La raíz cuadrada de un duende

 


     A menudo se confunde consistencia, coherencia, fundamentación y justificación. Entremezclar verdades lógicas con creencias fácticas y con creencias valorativas suele ser poco consistente. Esa entremezcla es la política, también la moral y la belleza. En política, la nostalgia de absoluto que todos tenemos se metaboliza en forma de ideales. La comparación entre el ideal y lo dado genera siempre frustración. La frustración bien dirigida por mesías sin escrúpulos canaliza la indignación e instrumentaliza a las masas en apoyo a revoluciones adánicas y a la tabula rasa de la destrucción. 

     —La decepción no es el problema, lo que debería preocuparnos es el entusiasmo previo —me dice Gregorio Luri.

     —Millones y millones, como si fueran víctimas de un hechizo, están dispuestos a dejarse arrastrar, fecundar, e incluso violentar. Y cuanto más exija de ellos el heraldo de la promesa de turno, tanto más se entregarán a él —asiente Stefan Zweig—. Pero fatalmente, estos idealistas y utopistas, justo después de su victoria, se revelan casi siempre como los peores traidores al espíritu, pues el poder desemboca en la omnipotencia, y la victoria, en el abuso de la misma.

     La razón instrumental, la razón dialéctica, la razón cínica, la razón discursiva, el raciovitalismo o la inteligencia sentiente conviven con el positivismo dominante que convierte la facticidad y el lenguaje en el último a priori.

     La posmodernidad tiene mala prensa porque renuncia a la solidez, a la unidad del pensamiento y de la acción. Algo que comparte incluso con la física, con la idea de la relatividad del espacio y del tiempo. 

     Todo ello no puede obviar la pluralidad de razones. Lo único que resiste ante la ausencia de fundamentos sólidos no es el todo vale líquido y relativista. Aún aguanta en pie el principio de no contradicción, que sustenta a las teorías coherentista de la verdad. Pero, claro, verdades coherentes hay infinitas y dependen del contexto o paradigma en el que estén inmersas. Por eso se pierde el proyecto unitario de la historia. Los enunciados universales son ya postmetafísicos, y solo podrían legitimarse con una imposible unanimidad eterna. En su ausencia, un sucedáneo con forma de consenso sobrevenido de costumbres, cultura e instituciones. Los decididos peligrosamente por mayorías no pluralistas, es decir, los fundamentalismos democráticos, suelen degenerar en tiranías.
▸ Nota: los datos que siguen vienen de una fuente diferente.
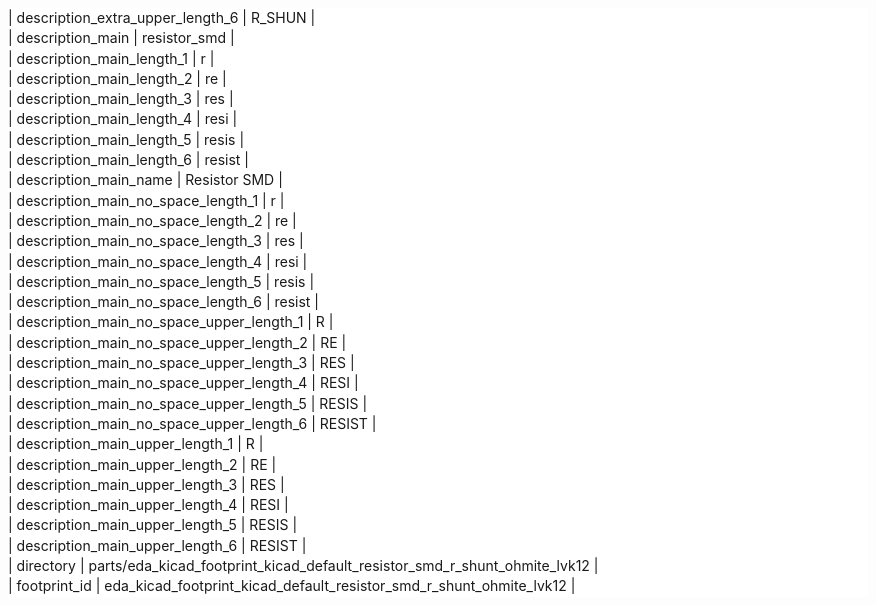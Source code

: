 | description_extra_upper_length_6 | R_SHUN |  
| description_main | resistor_smd |  
| description_main_length_1 | r |  
| description_main_length_2 | re |  
| description_main_length_3 | res |  
| description_main_length_4 | resi |  
| description_main_length_5 | resis |  
| description_main_length_6 | resist |  
| description_main_name | Resistor SMD |  
| description_main_no_space_length_1 | r |  
| description_main_no_space_length_2 | re |  
| description_main_no_space_length_3 | res |  
| description_main_no_space_length_4 | resi |  
| description_main_no_space_length_5 | resis |  
| description_main_no_space_length_6 | resist |  
| description_main_no_space_upper_length_1 | R |  
| description_main_no_space_upper_length_2 | RE |  
| description_main_no_space_upper_length_3 | RES |  
| description_main_no_space_upper_length_4 | RESI |  
| description_main_no_space_upper_length_5 | RESIS |  
| description_main_no_space_upper_length_6 | RESIST |  
| description_main_upper_length_1 | R |  
| description_main_upper_length_2 | RE |  
| description_main_upper_length_3 | RES |  
| description_main_upper_length_4 | RESI |  
| description_main_upper_length_5 | RESIS |  
| description_main_upper_length_6 | RESIST |  
| directory | parts/eda_kicad_footprint_kicad_default_resistor_smd_r_shunt_ohmite_lvk12 |  
| footprint_id | eda_kicad_footprint_kicad_default_resistor_smd_r_shunt_ohmite_lvk12 |  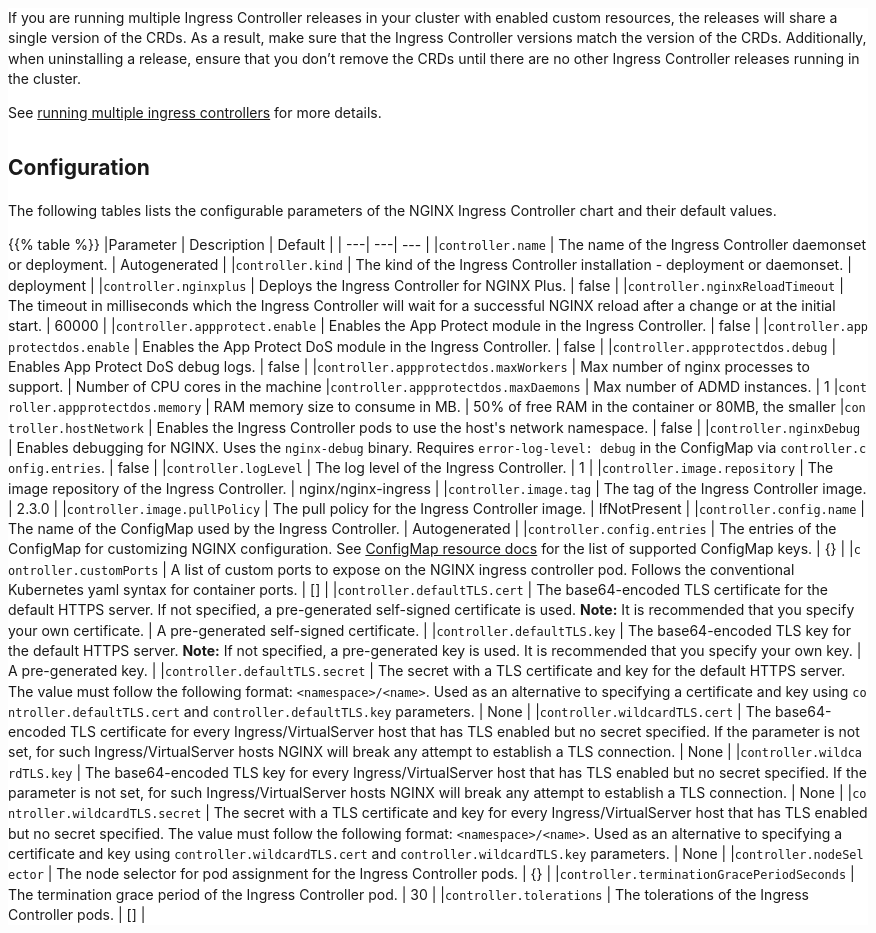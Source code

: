If you are running multiple Ingress Controller releases in your cluster with enabled custom resources, the releases will share a single version of the CRDs. As a result, make sure that the Ingress Controller versions match the version of the CRDs. Additionally, when uninstalling a release, ensure that you don’t remove the CRDs until there are no other Ingress Controller releases running in the cluster.

See [running multiple ingress controllers](/nginx-ingress-controller/installation/running-multiple-ingress-controllers/) for more details.

## Configuration

The following tables lists the configurable parameters of the NGINX Ingress Controller chart and their default values.

{{% table %}}
|Parameter | Description | Default |
| ---| ---| --- |
|``controller.name`` | The name of the Ingress Controller daemonset or deployment. | Autogenerated |
|``controller.kind`` | The kind of the Ingress Controller installation - deployment or daemonset. | deployment |
|``controller.nginxplus`` | Deploys the Ingress Controller for NGINX Plus. | false |
|``controller.nginxReloadTimeout`` | The timeout in milliseconds which the Ingress Controller will wait for a successful NGINX reload after a change or at the initial start. | 60000 |
|``controller.appprotect.enable`` | Enables the App Protect module in the Ingress Controller. | false |
|``controller.appprotectdos.enable`` | Enables the App Protect DoS module in the Ingress Controller. | false |
|``controller.appprotectdos.debug`` | Enables App Protect DoS debug logs. | false |
|``controller.appprotectdos.maxWorkers`` | Max number of nginx processes to support. | Number of CPU cores in the machine
|``controller.appprotectdos.maxDaemons`` | Max number of ADMD instances. | 1
|``controller.appprotectdos.memory`` | RAM memory size to consume in MB. | 50% of free RAM in the container or 80MB, the smaller
|``controller.hostNetwork`` | Enables the Ingress Controller pods to use the host's network namespace. | false |
|``controller.nginxDebug`` | Enables debugging for NGINX. Uses the ``nginx-debug`` binary. Requires ``error-log-level: debug`` in the ConfigMap via ``controller.config.entries``. | false |
|``controller.logLevel`` | The log level of the Ingress Controller. | 1 |
|``controller.image.repository`` | The image repository of the Ingress Controller. | nginx/nginx-ingress |
|``controller.image.tag`` | The tag of the Ingress Controller image. | 2.3.0 |
|``controller.image.pullPolicy`` | The pull policy for the Ingress Controller image. | IfNotPresent |
|``controller.config.name`` | The name of the ConfigMap used by the Ingress Controller. | Autogenerated |
|``controller.config.entries`` | The entries of the ConfigMap for customizing NGINX configuration. See [ConfigMap resource docs](/nginx-ingress-controller/configuration/global-configuration/configmap-resource/) for the list of supported ConfigMap keys. | {} |
|``controller.customPorts`` | A list of custom ports to expose on the NGINX ingress controller pod. Follows the conventional Kubernetes yaml syntax for container ports. | [] |
|``controller.defaultTLS.cert`` | The base64-encoded TLS certificate for the default HTTPS server. If not specified, a pre-generated self-signed certificate is used. **Note:** It is recommended that you specify your own certificate. | A pre-generated self-signed certificate. |
|``controller.defaultTLS.key`` | The base64-encoded TLS key for the default HTTPS server. **Note:** If not specified, a pre-generated key is used. It is recommended that you specify your own key. | A pre-generated key. |
|``controller.defaultTLS.secret`` | The secret with a TLS certificate and key for the default HTTPS server. The value must follow the following format: ``<namespace>/<name>``. Used as an alternative to specifying a certificate and key using ``controller.defaultTLS.cert`` and ``controller.defaultTLS.key`` parameters. | None |
|``controller.wildcardTLS.cert`` | The base64-encoded TLS certificate for every Ingress/VirtualServer host that has TLS enabled but no secret specified. If the parameter is not set, for such Ingress/VirtualServer hosts NGINX will break any attempt to establish a TLS connection. | None |
|``controller.wildcardTLS.key`` | The base64-encoded TLS key for every Ingress/VirtualServer host that has TLS enabled but no secret specified. If the parameter is not set, for such Ingress/VirtualServer hosts NGINX will break any attempt to establish a TLS connection. | None |
|``controller.wildcardTLS.secret`` | The secret with a TLS certificate and key for every Ingress/VirtualServer host that has TLS enabled but no secret specified. The value must follow the following format: ``<namespace>/<name>``. Used as an alternative to specifying a certificate and key using ``controller.wildcardTLS.cert`` and ``controller.wildcardTLS.key`` parameters. | None |
|``controller.nodeSelector`` | The node selector for pod assignment for the Ingress Controller pods. | {} |
|``controller.terminationGracePeriodSeconds`` | The termination grace period of the Ingress Controller pod. | 30 |
|``controller.tolerations`` | The tolerations of the Ingress Controller pods. | [] |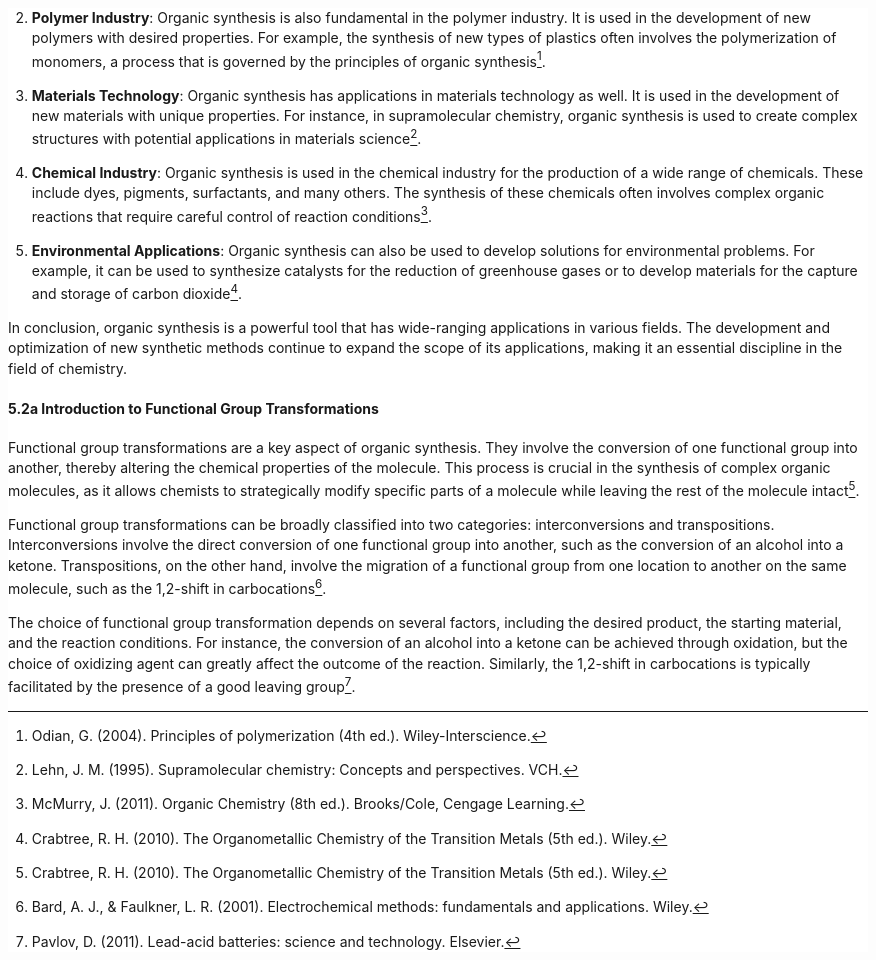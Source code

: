 

2. **Polymer Industry**: Organic synthesis is also fundamental in the polymer industry. It is used in the development of new polymers with desired properties. For example, the synthesis of new types of plastics often involves the polymerization of monomers, a process that is governed by the principles of organic synthesis[^8^].



3. **Materials Technology**: Organic synthesis has applications in materials technology as well. It is used in the development of new materials with unique properties. For instance, in supramolecular chemistry, organic synthesis is used to create complex structures with potential applications in materials science[^9^].



4. **Chemical Industry**: Organic synthesis is used in the chemical industry for the production of a wide range of chemicals. These include dyes, pigments, surfactants, and many others. The synthesis of these chemicals often involves complex organic reactions that require careful control of reaction conditions[^10^].



5. **Environmental Applications**: Organic synthesis can also be used to develop solutions for environmental problems. For example, it can be used to synthesize catalysts for the reduction of greenhouse gases or to develop materials for the capture and storage of carbon dioxide[^11^].



In conclusion, organic synthesis is a powerful tool that has wide-ranging applications in various fields. The development and optimization of new synthetic methods continue to expand the scope of its applications, making it an essential discipline in the field of chemistry.



[^7^]: Smith, M. B., & March, J. (2007). March's advanced organic chemistry: Reactions, mechanisms, and structure (6th ed.). Wiley-Interscience.

[^8^]: Odian, G. (2004). Principles of polymerization (4th ed.). Wiley-Interscience.

[^9^]: Lehn, J. M. (1995). Supramolecular chemistry: Concepts and perspectives. VCH.

[^10^]: McMurry, J. (2011). Organic Chemistry (8th ed.). Brooks/Cole, Cengage Learning.

[^11^]: Crabtree, R. H. (2010). The Organometallic Chemistry of the Transition Metals (5th ed.). Wiley.



#### 5.2a Introduction to Functional Group Transformations



Functional group transformations are a key aspect of organic synthesis. They involve the conversion of one functional group into another, thereby altering the chemical properties of the molecule. This process is crucial in the synthesis of complex organic molecules, as it allows chemists to strategically modify specific parts of a molecule while leaving the rest of the molecule intact[^11^].



Functional group transformations can be broadly classified into two categories: interconversions and transpositions. Interconversions involve the direct conversion of one functional group into another, such as the conversion of an alcohol into a ketone. Transpositions, on the other hand, involve the migration of a functional group from one location to another on the same molecule, such as the 1,2-shift in carbocations[^12^].



The choice of functional group transformation depends on several factors, including the desired product, the starting material, and the reaction conditions. For instance, the conversion of an alcohol into a ketone can be achieved through oxidation, but the choice of oxidizing agent can greatly affect the outcome of the reaction. Similarly, the 1,2-shift in carbocations is typically facilitated by the presence of a good leaving group[^13^].


[^1^]: Nicholson, J. K. (2006). Pharmacogenomics and personalized medicine: a postgenomic viewpoint. Nature Reviews Drug Discovery, 5(11), 883-894.
[^2^]: Nollet, L. M., & Toldrá, F. (Eds.). (2015). Food analysis by HPLC. CRC Press.
[^3^]: Barceló, D. (Ed.). (2012). Liquid chromatography applications to environmental analysis. Elsevier.
[^4^]: Maurer, H. H., Pfleger, K., & Weber, A. A. (2016). Mass spectrometry in drug metabolism and pharmacokinetics. Wiley.
[^5^]: Aebersold, R., & Mann, M. (2016). Mass-spectrometric exploration of proteome structure and function. Nature, 537(7620), 347-355.
[^1^]: Kreysa, G., Ota, K., Savinell, R. F. (Eds.). (2008). Encyclopedia of Applied Electrochemistry. Springer.
[^1^]: Compton, R. G., & Sanders, G. H. W. (1996). Electrode Potentials. Oxford University Press.
[^2^]: Pauling, L. (1960). The Nature of the Chemical Bond and the Structure of Molecules and Crystals: An Introduction to Modern Structural Chemistry. Cornell University Press.
[^3^]: Kreysa, G., Ota, K., & Savinell, R. F. (Eds.). (2008). Encyclopedia of Applied Electrochemistry. Springer.
[^3^]: G. O. Mallory, J. B. Hajdu, "Electroless Plating: Fundamentals and Applications", American Electroplaters and Surface Finishers Society, 1990.
[^4^]: N. Ibl, "Electropolishing", in Ullmann's Encyclopedia of Industrial Chemistry, Wiley-VCH Verlag GmbH & Co. KGaA, 2000.
[^5^]: R. P. Buck, "Electrochemical Sensors", in Kirk-Othmer Encyclopedia of Chemical Technology, John Wiley & Sons, Inc., 2000.
[^6^]: K. Kordesch, G. Simader, "Fuel Cells and Their Applications", VCH Publishers, 1996.
[^7^]: M. Winter, R. J. Brodd, "What Are Batteries, Fuel Cells, and Supercapacitors?", Chemical Reviews, 2004, 104 (10), pp 4245–4270.
[^8^]: G. Kreysa, K.-I. Ota, R. F. Savinell, "Encyclopedia of Applied Electrochemistry", Springer, 2014.
[^6^]: Bard, A. J., & Faulkner, L. R. (2001). Electrochemical methods: fundamentals and applications (2nd ed.). Wiley.
[^7^]: Zumdahl, S. S., & Zumdahl, S. A. (2014). Chemistry (9th ed.). Cengage Learning.
[^8^]: Atkins, P., & de Paula, J. (2010). Physical chemistry (9th ed.). Oxford University Press.
[^9^]: Chang, R. (2010). Chemistry (10th ed.). McGraw-Hill.
[^10^]: Silberberg, M. S. (2009). Chemistry: The molecular nature of matter and change (5th ed.). McGraw-Hill.
[^11^]: Linden, D., & Reddy, T. B. (2002). Handbook of batteries. McGraw-Hill.
[^12^]: Bard, A. J., & Faulkner, L. R. (2001). Electrochemical methods: fundamentals and applications. Wiley.
[^13^]: Pavlov, D. (2011). Lead-acid batteries: science and technology. Elsevier.
[^14^]: Tarascon, J. M., & Armand, M. (2001). Issues and challenges facing rechargeable lithium batteries. Nature, 414(6861), 359-367.
[^15^]: Larminie, J., & Dicks, A. (2003). Fuel cell systems explained. Wiley.
[^16^]: Sørensen, B. (2005). Hydrogen and fuel cells: emerging technologies and applications. Academic Press.
[^17^]: Vielstich, W., Lamm, A., & Gasteiger, H. A. (Eds.). (2003). Handbook of fuel cells: fundamentals, technology, and applications. Wiley.
[^18^]: Skyllas-Kazacos, M., Chakrabarti, M. H., Hajimolana, S. A., Mjalli, F. S., & Saleem, M. (2011). Progress in flow battery research and development. Journal of The Electrochemical Society, 158(8), R55.
[^19^]: Weber, A. Z., Mench, M. M., Meyers, J. P., Ross, P. N., Gostick, J. T., & Liu, Q. (2011). Redox flow batteries: a review. Journal of Applied Electrochemistry, 41(10), 1137-1164.
[^18^]: Bard, A. J., & Faulkner, L. R. (2001). Electrochemical methods: fundamentals and applications (2nd ed.). Wiley.
[^19^]: Winter, M., & Brodd, R. J. (2004). What Are Batteries, Fuel Cells, and Supercapacitors?. Chemical Reviews, 104(10), 4245-4270.
[^20^]: Zoski, C. G. (2007). Handbook of electrochemistry. Elsevier.
[^21^]: Bard, A. J., & Faulkner, L. R. (2001). Electrochemical methods: fundamentals and applications (2nd ed.). Wiley.
[^22^]: Zoski, C. G. (2007). Handbook of electrochemistry. Elsevier.
[^23^]: Bard, A. J., & Faulkner, L. R. (2001). Electrochemical methods: fundamentals and applications (2nd ed.). Wiley.
[^1^]: Corey, E.J.; Cheng, X.-M. The Logic of Chemical Synthesis. Wiley: New York, 1989.
[^2^]: March, J. (1992). Advanced Organic Chemistry: Reactions, Mechanisms, and Structure (4th ed.). Wiley.
[^3^]: "Amrinone." (2006). In The Merck Index (14th ed.). Merck & Co.
[^4^]: "Methylidyne radical." (2003). In Encyclopedia of Reagents for Organic Synthesis. Wiley.
[^5^]: "1-Lysophosphatidylcholine." (2010). In Lipidomics: Comprehensive Mass Spectrometry of Lipids. Wiley.
[^6^]: Silverstein, R. M., Webster, F. X., & Kiemle, D. J. (2005). Spectrometric Identification of Organic Compounds (7th ed.). Wiley.
[^7^]: "Fukuyama coupling." (2004). In Comprehensive Organic Name Reactions and Reagents. Wiley.
[^8^]: Corey, E. J., & Cheng, X. M. (1989). The Logic of Chemical Synthesis. Wiley.
[^11^]: Clayden, J., Greeves, N., & Warren, S. (2012). Organic Chemistry (2nd ed.). Oxford University Press.
[^12^]: McMurry, J. (2011). Organic Chemistry (8th ed.). Brooks/Cole.
[^13^]: Smith, M. B., & March, J. (2007). March's Advanced Organic Chemistry: Reactions, Mechanisms, and Structure (6th ed.). Wiley-Interscience.
[^14^]: Wawer, M., & Bajorath, J. (2011). Matched Molecular Pair Analysis: Significance and the Impact of Experimental Uncertainty. Journal of Medicinal Chemistry, 54(14), 5245-5253.
[^15^]: McMurry, J. (2011). Organic Chemistry (8th ed.). Brooks/Cole, Cengage Learning.
[^16^]: Smith, M. B., & March, J. (2007). March's Advanced Organic Chemistry: Reactions, Mechanisms, and Structure (6th ed.). Wiley-Interscience.
[^17^]: Clayden, J., Greeves, N., & Warren, S. (2012). Organic Chemistry (2nd ed.). Oxford University Press.
[^18^]: Carey, F. A., & Sundberg, R. J. (2006). Advanced Organic Chemistry: Part A: Structure and Mechanisms (5th ed.). Springer.
[^19^]: Brown, W. H., Foote, C. S., Iverson, B. L., & Anslyn, E. V. (2014). Organic Chemistry (7th ed.). Cengage Learning.
[^20^]: Vollhardt, K. P. C., & Schore, N. E. (2014). Organic Chemistry: Structure and Function (7th ed.). W. H. Freeman and Company.
[^21^]: Bruice, P. Y. (2016). Organic Chemistry (7th ed.). Pearson.
[^21^]: Smith, M. B., & March, J. (2007). March's advanced organic chemistry: reactions, mechanisms, and structure. John Wiley & Sons.
[^22^]: Patrick, G. L. (2013). An introduction to medicinal chemistry. Oxford university press.
[^23^]: Vane, J. R., & Botting, R. M. (2003). The mechanism of action of aspirin. Thrombosis research, 110(5-6), 255-258.
[^24^]: Odian, G. (2004). Principles of polymerization. John Wiley & Sons.
[^25^]: Vert, M., Doi, Y., Hellwich, K. H., Hess, M., Hodge, P., Kubisa, P., ... & Schué, F. (2012). Terminology for biorelated polymers and applications (IUPAC Recommendations 2012). Pure and Applied Chemistry, 84(2), 377-410.
[^26^]: Yoon, B., & Ceder, G. (2008). Computational design of new lithium battery materials. Journal of Power Sources, 178(2), 823-831.
[^27^]: Dreyer, D. R., Park, S., Bielawski, C. W., & Ruoff, R. S. (2010). The chemistry of graphene oxide. Chemical Society Reviews, 39(1), 228-240.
     Así se va creando y destruyendo un punto de vista común que nunca mostrará un sello o estructura que estuviera previamente acuñado en el mundo, tal y como defienden los teólogos de la revelación o los teleólogos de la desvelación de una supuesta ley natural.           

     Los valores compartidos, mucho más numerosos de lo que los malentendidos y prejuicios nos hacen creer, están en el centro, no en los extremos. Pero el centro se ha dividido porque cada uno odia a un extremo o a una caricatura de extremo.